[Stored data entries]
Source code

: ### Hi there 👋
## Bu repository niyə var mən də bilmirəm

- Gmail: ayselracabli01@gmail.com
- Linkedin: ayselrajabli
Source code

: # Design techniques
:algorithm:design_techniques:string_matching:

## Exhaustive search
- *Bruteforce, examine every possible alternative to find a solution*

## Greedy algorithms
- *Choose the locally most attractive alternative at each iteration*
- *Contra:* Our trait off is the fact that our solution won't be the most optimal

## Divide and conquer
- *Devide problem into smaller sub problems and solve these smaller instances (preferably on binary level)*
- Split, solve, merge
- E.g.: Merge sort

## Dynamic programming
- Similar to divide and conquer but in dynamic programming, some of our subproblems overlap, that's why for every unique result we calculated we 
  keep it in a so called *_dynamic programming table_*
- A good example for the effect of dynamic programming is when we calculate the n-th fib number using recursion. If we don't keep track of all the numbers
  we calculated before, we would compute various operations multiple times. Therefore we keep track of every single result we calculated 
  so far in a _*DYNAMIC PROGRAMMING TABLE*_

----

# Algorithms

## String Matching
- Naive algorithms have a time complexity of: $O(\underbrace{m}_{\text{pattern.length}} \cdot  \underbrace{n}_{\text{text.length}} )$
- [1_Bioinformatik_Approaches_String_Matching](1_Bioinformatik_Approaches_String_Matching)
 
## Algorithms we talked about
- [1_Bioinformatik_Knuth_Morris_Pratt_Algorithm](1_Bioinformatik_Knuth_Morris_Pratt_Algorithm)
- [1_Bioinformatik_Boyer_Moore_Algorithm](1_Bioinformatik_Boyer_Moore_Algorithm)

--

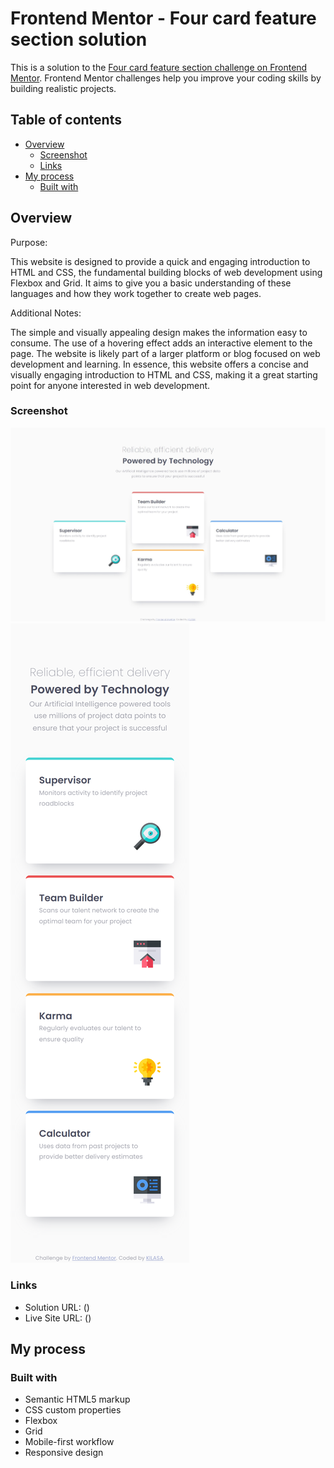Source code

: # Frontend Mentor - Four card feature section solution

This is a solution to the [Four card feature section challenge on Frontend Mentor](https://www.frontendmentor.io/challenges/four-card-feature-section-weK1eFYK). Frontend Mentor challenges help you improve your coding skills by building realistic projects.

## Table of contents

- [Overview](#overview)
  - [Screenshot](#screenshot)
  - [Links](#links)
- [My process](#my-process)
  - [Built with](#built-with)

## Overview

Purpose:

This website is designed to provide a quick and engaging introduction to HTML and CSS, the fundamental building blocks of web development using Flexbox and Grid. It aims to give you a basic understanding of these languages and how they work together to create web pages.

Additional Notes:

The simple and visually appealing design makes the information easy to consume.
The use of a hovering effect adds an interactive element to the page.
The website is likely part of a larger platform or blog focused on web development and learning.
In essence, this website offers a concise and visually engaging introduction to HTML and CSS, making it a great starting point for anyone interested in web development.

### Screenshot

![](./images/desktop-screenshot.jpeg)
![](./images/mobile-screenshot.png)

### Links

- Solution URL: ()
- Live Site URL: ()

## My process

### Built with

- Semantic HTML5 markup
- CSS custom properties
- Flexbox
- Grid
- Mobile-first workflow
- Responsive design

...

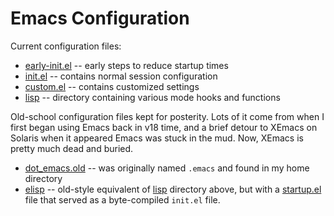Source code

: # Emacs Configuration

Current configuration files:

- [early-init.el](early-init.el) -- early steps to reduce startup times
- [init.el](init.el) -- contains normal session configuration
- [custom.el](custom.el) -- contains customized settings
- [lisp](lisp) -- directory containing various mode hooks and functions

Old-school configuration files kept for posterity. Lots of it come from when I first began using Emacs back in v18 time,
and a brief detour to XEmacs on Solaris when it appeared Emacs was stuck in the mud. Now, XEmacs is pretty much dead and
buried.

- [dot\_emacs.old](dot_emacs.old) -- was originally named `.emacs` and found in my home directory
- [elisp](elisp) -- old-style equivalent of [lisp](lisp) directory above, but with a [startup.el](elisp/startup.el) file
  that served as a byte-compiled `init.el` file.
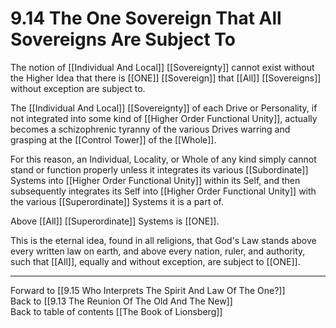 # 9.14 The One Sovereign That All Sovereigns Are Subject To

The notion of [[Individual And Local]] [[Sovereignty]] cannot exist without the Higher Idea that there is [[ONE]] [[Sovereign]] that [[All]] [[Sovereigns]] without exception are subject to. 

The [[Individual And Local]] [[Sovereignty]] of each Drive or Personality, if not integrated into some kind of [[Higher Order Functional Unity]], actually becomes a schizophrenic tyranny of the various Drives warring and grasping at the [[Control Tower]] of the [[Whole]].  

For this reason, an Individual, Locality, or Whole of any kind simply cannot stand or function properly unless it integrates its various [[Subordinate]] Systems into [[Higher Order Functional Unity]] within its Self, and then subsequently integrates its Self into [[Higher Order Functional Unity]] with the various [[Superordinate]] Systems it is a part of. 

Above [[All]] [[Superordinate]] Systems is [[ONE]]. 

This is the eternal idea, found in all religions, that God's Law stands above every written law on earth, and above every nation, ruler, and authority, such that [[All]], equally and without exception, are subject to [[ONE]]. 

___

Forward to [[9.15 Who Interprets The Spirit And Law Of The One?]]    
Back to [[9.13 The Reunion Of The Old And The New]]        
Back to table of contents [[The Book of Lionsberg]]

## Exercise description
Out of the data above, return each line where the word "images" can be found.

## Solution for this problem
![](./images/desktop-screenshot.jpeg)
![](./images/mobile-screenshot.png)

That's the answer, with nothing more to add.